Work request: What is needed is a verbatim copy of every record below, with the pictures left out.

Exercise data:
=== Begin Enclosure ===
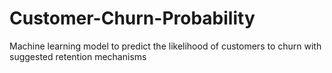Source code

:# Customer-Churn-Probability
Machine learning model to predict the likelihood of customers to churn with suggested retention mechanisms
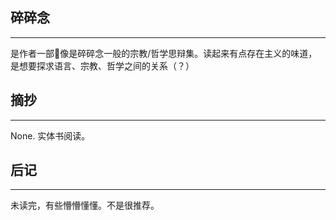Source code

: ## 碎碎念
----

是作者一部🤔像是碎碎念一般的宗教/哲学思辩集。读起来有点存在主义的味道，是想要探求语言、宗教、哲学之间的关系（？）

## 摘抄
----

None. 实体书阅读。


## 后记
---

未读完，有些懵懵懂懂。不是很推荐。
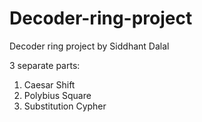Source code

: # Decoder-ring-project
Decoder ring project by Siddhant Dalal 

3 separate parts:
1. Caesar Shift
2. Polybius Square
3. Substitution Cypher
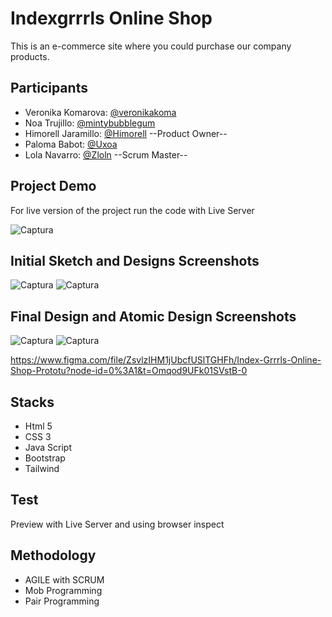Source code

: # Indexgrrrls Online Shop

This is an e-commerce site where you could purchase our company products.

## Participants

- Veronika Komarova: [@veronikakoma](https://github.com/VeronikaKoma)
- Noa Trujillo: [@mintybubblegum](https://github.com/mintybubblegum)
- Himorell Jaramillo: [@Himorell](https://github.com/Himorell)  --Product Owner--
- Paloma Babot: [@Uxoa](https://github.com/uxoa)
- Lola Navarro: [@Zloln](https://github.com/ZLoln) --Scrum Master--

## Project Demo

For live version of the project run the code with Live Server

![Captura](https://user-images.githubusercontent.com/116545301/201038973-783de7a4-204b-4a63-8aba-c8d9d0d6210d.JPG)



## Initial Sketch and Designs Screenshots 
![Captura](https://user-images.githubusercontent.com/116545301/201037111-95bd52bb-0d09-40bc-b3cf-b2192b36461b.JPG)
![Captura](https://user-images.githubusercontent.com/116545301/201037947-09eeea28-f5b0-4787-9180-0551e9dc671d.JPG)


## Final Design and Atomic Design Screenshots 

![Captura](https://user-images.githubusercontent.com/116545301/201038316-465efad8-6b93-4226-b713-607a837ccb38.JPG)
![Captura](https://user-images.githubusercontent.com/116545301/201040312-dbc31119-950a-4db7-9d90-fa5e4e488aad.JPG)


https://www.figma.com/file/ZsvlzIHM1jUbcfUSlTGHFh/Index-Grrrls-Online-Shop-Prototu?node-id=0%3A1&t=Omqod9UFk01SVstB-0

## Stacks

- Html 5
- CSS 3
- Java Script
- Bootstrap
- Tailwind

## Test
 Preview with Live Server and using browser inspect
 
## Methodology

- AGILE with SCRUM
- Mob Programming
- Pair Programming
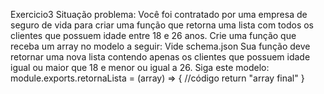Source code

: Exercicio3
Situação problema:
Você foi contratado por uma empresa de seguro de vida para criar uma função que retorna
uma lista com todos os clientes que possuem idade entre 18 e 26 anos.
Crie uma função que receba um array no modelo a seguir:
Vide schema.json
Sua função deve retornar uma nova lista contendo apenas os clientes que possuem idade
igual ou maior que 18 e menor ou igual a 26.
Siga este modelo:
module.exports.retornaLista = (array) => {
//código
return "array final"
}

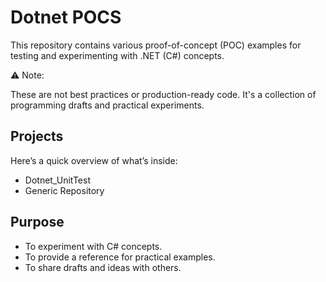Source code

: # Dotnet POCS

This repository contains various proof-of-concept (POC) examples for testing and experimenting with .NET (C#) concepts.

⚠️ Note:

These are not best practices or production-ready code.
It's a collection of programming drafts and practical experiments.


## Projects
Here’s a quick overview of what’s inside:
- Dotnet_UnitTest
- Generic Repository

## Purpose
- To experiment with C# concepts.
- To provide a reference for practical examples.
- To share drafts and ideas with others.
=== End Enclosure ===
Task solution:
Source code

:# Customer-Churn-Probability
Machine learning model to predict the likelihood of customers to churn with suggested retention mechanisms
Source code

: ## 碎碎念
----

是作者一部🤔像是碎碎念一般的宗教/哲学思辩集。读起来有点存在主义的味道，是想要探求语言、宗教、哲学之间的关系（？）

## 摘抄
----

None. 实体书阅读。


## 后记
---

未读完，有些懵懵懂懂。不是很推荐。
Source code

: # Decoder-ring-project
Decoder ring project by Siddhant Dalal 

3 separate parts:
1. Caesar Shift
2. Polybius Square
3. Substitution Cypher
Source code

: # Indexgrrrls Online Shop

This is an e-commerce site where you could purchase our company products.

## Participants

- Veronika Komarova: [@veronikakoma](https://github.com/VeronikaKoma)
- Noa Trujillo: [@mintybubblegum](https://github.com/mintybubblegum)
- Himorell Jaramillo: [@Himorell](https://github.com/Himorell)  --Product Owner--
- Paloma Babot: [@Uxoa](https://github.com/uxoa)
- Lola Navarro: [@Zloln](https://github.com/ZLoln) --Scrum Master--

## Project Demo

For live version of the project run the code with Live Server

![Captura](https://user-images.githubusercontent.com/116545301/201038973-783de7a4-204b-4a63-8aba-c8d9d0d6210d.JPG)



## Initial Sketch and Designs Screenshots 
![Captura](https://user-images.githubusercontent.com/116545301/201037111-95bd52bb-0d09-40bc-b3cf-b2192b36461b.JPG)
![Captura](https://user-images.githubusercontent.com/116545301/201037947-09eeea28-f5b0-4787-9180-0551e9dc671d.JPG)


## Final Design and Atomic Design Screenshots 

![Captura](https://user-images.githubusercontent.com/116545301/201038316-465efad8-6b93-4226-b713-607a837ccb38.JPG)
![Captura](https://user-images.githubusercontent.com/116545301/201040312-dbc31119-950a-4db7-9d90-fa5e4e488aad.JPG)


https://www.figma.com/file/ZsvlzIHM1jUbcfUSlTGHFh/Index-Grrrls-Online-Shop-Prototu?node-id=0%3A1&t=Omqod9UFk01SVstB-0

## Stacks

- Html 5
- CSS 3
- Java Script
- Bootstrap
- Tailwind

## Test
 Preview with Live Server and using browser inspect
 
## Methodology

- AGILE with SCRUM
- Mob Programming
- Pair Programming
Source code

: Exercicio3
Situação problema:
Você foi contratado por uma empresa de seguro de vida para criar uma função que retorna
uma lista com todos os clientes que possuem idade entre 18 e 26 anos.
Crie uma função que receba um array no modelo a seguir:
Vide schema.json
Sua função deve retornar uma nova lista contendo apenas os clientes que possuem idade
igual ou maior que 18 e menor ou igual a 26.
Siga este modelo:
module.exports.retornaLista = (array) => {
//código
return "array final"
}

Source code

: # Dotnet POCS

This repository contains various proof-of-concept (POC) examples for testing and experimenting with .NET (C#) concepts.

⚠️ Note:

These are not best practices or production-ready code.
It's a collection of programming drafts and practical experiments.


## Projects
Here’s a quick overview of what’s inside:
- Dotnet_UnitTest
- Generic Repository

## Purpose
- To experiment with C# concepts.
- To provide a reference for practical examples.
- To share drafts and ideas with others.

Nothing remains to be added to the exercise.